Asıl soru şu: ABD'nin bu stratejik uyanışı, Osmanlı'nın geç kalan kapitülasyon karşıtı politikaları gibi, zamanında mı geldi? Yoksa Çin, tıpkı 19. yüzyılda Avrupa'nın Osmanlı'ya yaptığı gibi, ekonomik nüfuzunu çoktan sağlamlaştırdı mı?
Bir imparatorluk, başka güçlere tanıdığı imtiyazların sonuçlarını öngöremezse, sonunda kendi kurduğu sistemin kurbanı olur. Kanuni'nin diplomatik hamlesi nasıl uzun vadede imparatorluğun çöküşüne katkıda bulunduysa, Amerika'nın ekonomik açılımları da benzer riskler taşıyor.

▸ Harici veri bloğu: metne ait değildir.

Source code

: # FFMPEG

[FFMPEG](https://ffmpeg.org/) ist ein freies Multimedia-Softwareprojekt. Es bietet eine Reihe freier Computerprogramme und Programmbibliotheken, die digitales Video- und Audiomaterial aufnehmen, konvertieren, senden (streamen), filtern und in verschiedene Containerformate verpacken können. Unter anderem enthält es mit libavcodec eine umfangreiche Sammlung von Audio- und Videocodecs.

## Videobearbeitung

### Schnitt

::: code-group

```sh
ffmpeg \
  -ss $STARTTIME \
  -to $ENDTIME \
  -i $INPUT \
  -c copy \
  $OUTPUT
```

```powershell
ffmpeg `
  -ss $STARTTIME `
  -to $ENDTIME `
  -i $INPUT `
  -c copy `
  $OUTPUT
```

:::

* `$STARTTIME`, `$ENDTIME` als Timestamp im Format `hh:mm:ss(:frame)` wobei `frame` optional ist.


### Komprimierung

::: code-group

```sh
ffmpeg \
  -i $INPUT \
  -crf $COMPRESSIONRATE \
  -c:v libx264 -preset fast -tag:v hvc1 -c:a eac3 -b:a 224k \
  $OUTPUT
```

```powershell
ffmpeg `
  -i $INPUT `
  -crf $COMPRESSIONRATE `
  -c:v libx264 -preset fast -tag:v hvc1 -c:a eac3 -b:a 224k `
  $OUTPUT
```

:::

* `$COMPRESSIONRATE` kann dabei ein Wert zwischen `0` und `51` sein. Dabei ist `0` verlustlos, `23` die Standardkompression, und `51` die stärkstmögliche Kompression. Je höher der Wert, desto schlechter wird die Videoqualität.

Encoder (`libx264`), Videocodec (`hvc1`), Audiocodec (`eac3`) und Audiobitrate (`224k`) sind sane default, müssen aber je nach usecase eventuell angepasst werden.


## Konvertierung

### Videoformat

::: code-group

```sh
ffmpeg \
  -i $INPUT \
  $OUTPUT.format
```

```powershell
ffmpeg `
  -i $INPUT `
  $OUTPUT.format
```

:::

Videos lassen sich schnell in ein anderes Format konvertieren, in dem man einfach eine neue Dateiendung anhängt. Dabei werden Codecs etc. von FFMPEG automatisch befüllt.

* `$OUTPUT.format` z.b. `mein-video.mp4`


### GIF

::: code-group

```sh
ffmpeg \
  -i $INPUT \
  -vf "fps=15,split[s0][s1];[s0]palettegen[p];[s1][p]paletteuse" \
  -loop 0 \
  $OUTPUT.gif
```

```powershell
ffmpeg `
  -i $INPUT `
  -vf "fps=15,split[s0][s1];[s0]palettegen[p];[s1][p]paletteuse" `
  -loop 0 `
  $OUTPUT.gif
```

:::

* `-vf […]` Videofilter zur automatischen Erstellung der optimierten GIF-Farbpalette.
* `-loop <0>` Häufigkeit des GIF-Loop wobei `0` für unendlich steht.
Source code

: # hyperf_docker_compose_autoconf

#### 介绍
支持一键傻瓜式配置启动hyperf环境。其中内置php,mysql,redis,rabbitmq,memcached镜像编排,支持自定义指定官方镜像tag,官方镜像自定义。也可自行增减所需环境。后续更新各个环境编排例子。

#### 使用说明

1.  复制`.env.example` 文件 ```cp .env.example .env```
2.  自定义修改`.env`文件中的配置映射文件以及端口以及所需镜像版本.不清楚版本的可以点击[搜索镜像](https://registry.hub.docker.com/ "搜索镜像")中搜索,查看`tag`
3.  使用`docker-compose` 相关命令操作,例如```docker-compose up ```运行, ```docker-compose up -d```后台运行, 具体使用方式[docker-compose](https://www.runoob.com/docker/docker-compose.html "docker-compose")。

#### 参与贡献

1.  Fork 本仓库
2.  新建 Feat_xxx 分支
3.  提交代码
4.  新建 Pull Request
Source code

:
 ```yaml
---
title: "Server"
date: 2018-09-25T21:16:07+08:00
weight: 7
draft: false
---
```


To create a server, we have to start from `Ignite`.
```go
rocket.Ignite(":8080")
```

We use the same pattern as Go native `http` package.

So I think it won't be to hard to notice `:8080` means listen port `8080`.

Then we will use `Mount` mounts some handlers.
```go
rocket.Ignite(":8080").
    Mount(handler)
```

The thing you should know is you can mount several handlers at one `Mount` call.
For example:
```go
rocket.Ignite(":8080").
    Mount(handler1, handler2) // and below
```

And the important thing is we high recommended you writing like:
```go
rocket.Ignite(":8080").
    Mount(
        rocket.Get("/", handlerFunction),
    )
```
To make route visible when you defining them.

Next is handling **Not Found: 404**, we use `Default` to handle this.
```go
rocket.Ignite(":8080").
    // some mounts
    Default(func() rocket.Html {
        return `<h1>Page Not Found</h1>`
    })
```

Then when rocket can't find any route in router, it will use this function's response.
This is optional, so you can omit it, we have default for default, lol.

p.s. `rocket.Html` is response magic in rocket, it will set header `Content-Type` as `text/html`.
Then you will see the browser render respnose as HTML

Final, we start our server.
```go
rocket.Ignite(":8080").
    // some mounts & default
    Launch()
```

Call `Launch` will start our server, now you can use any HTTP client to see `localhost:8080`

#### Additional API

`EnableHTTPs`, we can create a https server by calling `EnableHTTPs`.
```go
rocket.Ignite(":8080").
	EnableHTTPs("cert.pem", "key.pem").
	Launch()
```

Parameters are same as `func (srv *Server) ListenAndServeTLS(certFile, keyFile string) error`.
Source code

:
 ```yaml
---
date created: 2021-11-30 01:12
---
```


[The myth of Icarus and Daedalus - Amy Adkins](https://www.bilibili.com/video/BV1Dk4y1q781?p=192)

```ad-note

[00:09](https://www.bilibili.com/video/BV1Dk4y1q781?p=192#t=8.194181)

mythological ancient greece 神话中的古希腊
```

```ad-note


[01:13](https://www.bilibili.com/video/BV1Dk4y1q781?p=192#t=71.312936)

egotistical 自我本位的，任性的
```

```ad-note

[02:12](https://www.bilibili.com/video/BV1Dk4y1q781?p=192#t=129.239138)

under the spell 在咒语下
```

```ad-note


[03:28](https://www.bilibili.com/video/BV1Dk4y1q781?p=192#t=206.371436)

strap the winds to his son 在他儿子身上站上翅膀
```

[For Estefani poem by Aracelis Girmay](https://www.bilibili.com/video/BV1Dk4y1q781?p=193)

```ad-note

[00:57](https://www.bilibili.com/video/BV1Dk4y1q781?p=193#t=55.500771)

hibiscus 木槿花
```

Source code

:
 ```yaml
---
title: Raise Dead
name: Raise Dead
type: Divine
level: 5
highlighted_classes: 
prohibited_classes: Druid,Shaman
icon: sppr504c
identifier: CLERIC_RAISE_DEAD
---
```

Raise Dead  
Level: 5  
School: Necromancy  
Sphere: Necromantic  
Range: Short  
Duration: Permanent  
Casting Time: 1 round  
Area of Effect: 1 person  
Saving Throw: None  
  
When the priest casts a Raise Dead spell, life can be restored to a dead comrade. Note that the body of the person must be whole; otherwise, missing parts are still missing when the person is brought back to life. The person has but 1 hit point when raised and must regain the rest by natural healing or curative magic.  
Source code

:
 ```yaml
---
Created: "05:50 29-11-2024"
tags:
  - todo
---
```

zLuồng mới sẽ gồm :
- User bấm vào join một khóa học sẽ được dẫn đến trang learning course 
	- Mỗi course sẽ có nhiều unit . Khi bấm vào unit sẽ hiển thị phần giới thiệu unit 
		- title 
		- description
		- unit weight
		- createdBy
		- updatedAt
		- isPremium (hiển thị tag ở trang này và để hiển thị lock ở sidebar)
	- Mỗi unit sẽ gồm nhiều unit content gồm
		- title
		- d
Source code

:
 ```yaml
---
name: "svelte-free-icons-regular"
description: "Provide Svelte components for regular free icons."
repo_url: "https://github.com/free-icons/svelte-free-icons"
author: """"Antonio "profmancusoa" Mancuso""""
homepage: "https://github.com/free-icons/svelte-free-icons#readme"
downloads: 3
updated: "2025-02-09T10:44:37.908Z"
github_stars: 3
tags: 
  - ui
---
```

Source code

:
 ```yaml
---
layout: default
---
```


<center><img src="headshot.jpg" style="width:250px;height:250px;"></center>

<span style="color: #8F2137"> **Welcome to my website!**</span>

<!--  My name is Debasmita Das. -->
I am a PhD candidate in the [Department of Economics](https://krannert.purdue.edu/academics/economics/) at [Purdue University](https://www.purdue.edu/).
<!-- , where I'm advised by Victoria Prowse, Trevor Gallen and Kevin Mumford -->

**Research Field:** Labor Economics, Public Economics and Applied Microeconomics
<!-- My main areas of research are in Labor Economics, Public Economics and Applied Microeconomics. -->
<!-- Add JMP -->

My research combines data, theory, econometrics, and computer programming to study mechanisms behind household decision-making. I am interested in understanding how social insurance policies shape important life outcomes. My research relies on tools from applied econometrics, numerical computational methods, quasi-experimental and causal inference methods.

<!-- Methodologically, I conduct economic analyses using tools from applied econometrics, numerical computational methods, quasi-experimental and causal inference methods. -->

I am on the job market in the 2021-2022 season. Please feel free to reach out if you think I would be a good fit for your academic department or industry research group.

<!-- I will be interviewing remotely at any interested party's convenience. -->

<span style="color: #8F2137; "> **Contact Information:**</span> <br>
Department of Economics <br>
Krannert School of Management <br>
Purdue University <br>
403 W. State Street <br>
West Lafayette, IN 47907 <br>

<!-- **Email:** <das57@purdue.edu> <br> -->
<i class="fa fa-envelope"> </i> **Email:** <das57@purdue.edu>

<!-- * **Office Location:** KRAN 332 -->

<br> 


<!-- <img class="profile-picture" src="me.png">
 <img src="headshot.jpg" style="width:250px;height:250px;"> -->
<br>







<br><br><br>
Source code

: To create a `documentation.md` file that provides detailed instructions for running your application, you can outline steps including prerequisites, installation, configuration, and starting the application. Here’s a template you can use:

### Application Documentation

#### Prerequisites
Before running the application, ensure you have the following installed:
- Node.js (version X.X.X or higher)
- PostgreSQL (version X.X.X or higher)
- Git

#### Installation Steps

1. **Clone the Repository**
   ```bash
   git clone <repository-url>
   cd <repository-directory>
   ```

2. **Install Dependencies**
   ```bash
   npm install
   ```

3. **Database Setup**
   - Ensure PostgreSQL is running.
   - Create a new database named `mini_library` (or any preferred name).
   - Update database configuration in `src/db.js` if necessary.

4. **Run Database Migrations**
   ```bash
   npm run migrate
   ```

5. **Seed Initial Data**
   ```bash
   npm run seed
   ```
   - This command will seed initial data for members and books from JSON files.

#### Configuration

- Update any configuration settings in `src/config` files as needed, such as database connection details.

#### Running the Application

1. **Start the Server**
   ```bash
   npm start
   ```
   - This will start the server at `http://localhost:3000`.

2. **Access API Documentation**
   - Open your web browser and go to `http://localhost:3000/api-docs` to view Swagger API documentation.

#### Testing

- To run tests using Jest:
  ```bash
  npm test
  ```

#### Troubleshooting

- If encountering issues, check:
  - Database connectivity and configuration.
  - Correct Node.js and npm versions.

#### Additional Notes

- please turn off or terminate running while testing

Çin artık Osmanlı'dan imtiyaz koparan Avrupa devletleri gibi davranıyor - yardım değil, eşit ortaklık talep ediyor ve hatta bazı alanlarda yön vermeye başlıyor. Amerika'nın temel yanılgısı, tıpkı Kanuni'nin yanılgısı gibi, ekonomik imtiyazların sadece kısa vadeli kazanç sağladığını, uzun vadede güç dengesini değiştirdiğini görememekti.
Bugün uluslararası sistemde ülkeler, Osmanlı'nın son dönemlerinde olduğu gibi, büyük güçler arasında konumlanma telaşında. ABD, geleneksel düşmanları Rusya ve İran'a bile "bizimle olun" mesajı verirken; Avrupa bir Amerika'ya, bir Çin'e yakınlaşıyor. Çin ise çevresindeki ulusları kendi nüfuz alanına çekmeye çalışıyor.
Dünyada, Osmanlı'nın çöküş döneminde yaşanan büyük güç mücadelelerini andıran yeni bir döneme giriyoruz. Kapitülasyonların gölgesi yüzyıllar sonra farklı bir formda yeniden beliriyor.
Amerika, Çin'in artan etkisini sınırlamak için geç de olsa harekete geçti. Ancak soru şu: Bu hamle, Osmanlı'nın 19. yüzyıldaki kapitülasyonları kaldırma çabası gibi çok geç mi?
Tarih tekerrür ediyorsa, Amerika için bu yabancı bir senaryo değil; nihayetinde kendisi de bir zamanlar İngiltere'nin kolonisiydi ve bağımsızlığını kazanmıştı!